Some useful empirical discharge equations for these weirs have been proposed. PKW may consist of various cross sections depending on the flow requirements. There is a unique relationship between the unit discharge (the flow rate per unit width) and the upstream water depth measured relative to the weir crest, which is exploited for the purpose of flow measurement. As shown in Eq. (1), a common form of the weir head–discharge relationship (Eq. 5), the discharge capacity (Q) is proportional to L. The large value of L attainable with the PKW geometry is a significant factor in its high discharge capacity relative to linear weirs with the same channel width:

$$ Q = \frac{2}{3}C_{d} L\sqrt {2g} H_{T}^{3/2} $$

(1)

where C_d = dimensionless discharge coefficient; g = gravitational constant; and H_T= total head [piezometric head (H) measured relative to the elevation of the weir crest plus velocity head ($ V^{2} /2 $g)]. To describe the discharge capacity of a PK-weir, its discharge coefficient (C_d) is presented according to the common weir formulation referred to as the total developed crest length (L) as shown in Eq. (2)

$$ C_{d} = \frac{Q}{{LH^{{\frac{3}{2}}} \sqrt {2g} }} $$

(2)

Lempérière (Lempérière 2009) presented Eq. (3) as the head–discharge relationship specific to the recommended PK-weir design:

$$ q = 4.3h\sqrt {P_{m} } $$

(3)

In Eq. (3), P_m= a representative weir height measured in meters (Fig. 1); h = upstream head (piezometric or total head was not specified) measured relative to the weir crest elevation in meters (0.4P_m≤ h ≤ 2P_m); and q = weir discharge per unit spillway channel width (in cubic meters per second per meter). The form of Eq. (3) (linear, q ∝ h) is significantly different from the standard weir equation [Eq. (1)] (nonlinear, Q ∝ $ H_{t}^{1.5} $). In Eq. (3), the constant, 4.3, is representative of a fixed-value discharge coefficient; published Cd values for other nonlinear weirs (e.g., labyrinth weirs) related to Eq. (1) are typically not constant but vary with H_t.

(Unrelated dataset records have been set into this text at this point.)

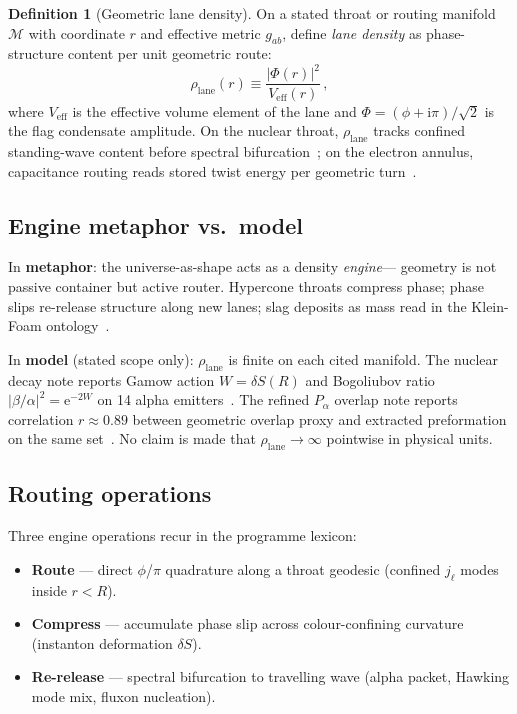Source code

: \documentclass[11pt,a4paper]{article}
\theoremstyle{remark}
\theoremstyle{definition}
\newtheorem{definition}{Definition}[section]
\newcommand{\ii}{\mathrm{i}}
\newcommand{\ee}{\mathrm{e}}
\begin{document}
\begin{definition}[Geometric lane density]
On a stated throat or routing manifold $\mathcal{M}$ with coordinate $r$ and
effective metric $g_{ab}$, define \emph{lane density} as phase-structure
content per unit geometric route:
\begin{equation}
\rho_{\mathrm{lane}}(r) \equiv
\frac{|\Phi(r)|^2}{V_{\mathrm{eff}}(r)}\,,
\end{equation}
where $V_{\mathrm{eff}}$ is the effective volume element of the lane and
$\Phi=(\phi+\ii\pi)/\sqrt{2}$ is the flag condensate amplitude.  On the
nuclear throat, $\rho_{\mathrm{lane}}$ tracks confined standing-wave content
before spectral bifurcation~\cite{FlagDecay2026}; on the electron annulus,
capacitance routing reads stored twist energy per geometric turn~\cite{Mobius2026}.
\end{definition}

\subsection{Engine metaphor vs.\ model}

In \textbf{metaphor}: the universe-as-shape acts as a density \emph{engine}---
geometry is not passive container but active router.  Hypercone throats compress
phase; phase slips re-release structure along new lanes; slag deposits as mass
read in the Klein-Foam ontology~\cite{KFM2026}.

In \textbf{model} (stated scope only): $\rho_{\mathrm{lane}}$ is finite on
each cited manifold.  The nuclear decay note reports Gamow action
$W=\delta S(R)$ and Bogoliubov ratio $|\beta/\alpha|^2=\ee^{-2W}$ on 14
alpha emitters~\cite{FlagDecay2026}.  The refined $P_\alpha$ overlap note
reports correlation $r\approx 0.89$ between geometric overlap proxy and
extracted preformation on the same set~\cite{PalphaRefined2026}.  No claim is
made that $\rho_{\mathrm{lane}}\to\infty$ pointwise in physical units.

\subsection{Routing operations}

Three engine operations recur in the programme lexicon:

\begin{itemize}[leftmargin=1.3em,itemsep=2pt]
  \item \textbf{Route} --- direct $\phi$/$\pi$ quadrature along a throat
        geodesic (confined $j_\ell$ modes inside $r<R$).
  \item \textbf{Compress} --- accumulate phase slip across colour-confining
        curvature (instanton deformation $\delta S$).
  \item \textbf{Re-release} --- spectral bifurcation to travelling wave
        (alpha packet, Hawking mode mix, fluxon nucleation).
\end{itemize}
\end{document}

Recent works mainly focused on hydraulic behavior, flow conditions, and the discharge coefficient for different types of weirs. Kabiri-Samani and Javaheri (2012) carried out a set of laboratory experiments to investigate the effect of geometry on the discharge coefficient. Head–discharge data and visual observations were collected for PKW by Anderson (Logan 2011) over a wide range of discharges and compare the appropriateness of the recommended equations. Ribeiro et al. (2012) as a technical note reviewed the previous studies on the efficiency of planned and built PKW, and the results were evaluated by comparing an actual PK-weir’s discharge to that theoretically obtained for a sharp-crested spillway with crest length equal to the width of the PK-weir for a given hydraulic head.

Today by advancing the computational intelligence approaches in almost all areas of water engineering fields, especially in the water engineering studies, researchers have attempted to use these techniques for predicting and modeling the hydraulic or hydrologic phenomena (Tayfur 2014). As clear from the name of the computational intelligence approaches, developing these models is based on the data set; therefore, for developing the types of the computational intelligence models, investigators have tried to collect the related data set from the various reliable sources such as books, peer-reviewed articles and handbooks. During the data collection process defining the most affective independent parameters sometimes becomes difficult, therefore, to this purpose several mathematical approaches such as principal component analysis as multivariable analysis techniques have been proposed. Using these approaches leads to defining the most affective parameter on the desired phenomenon.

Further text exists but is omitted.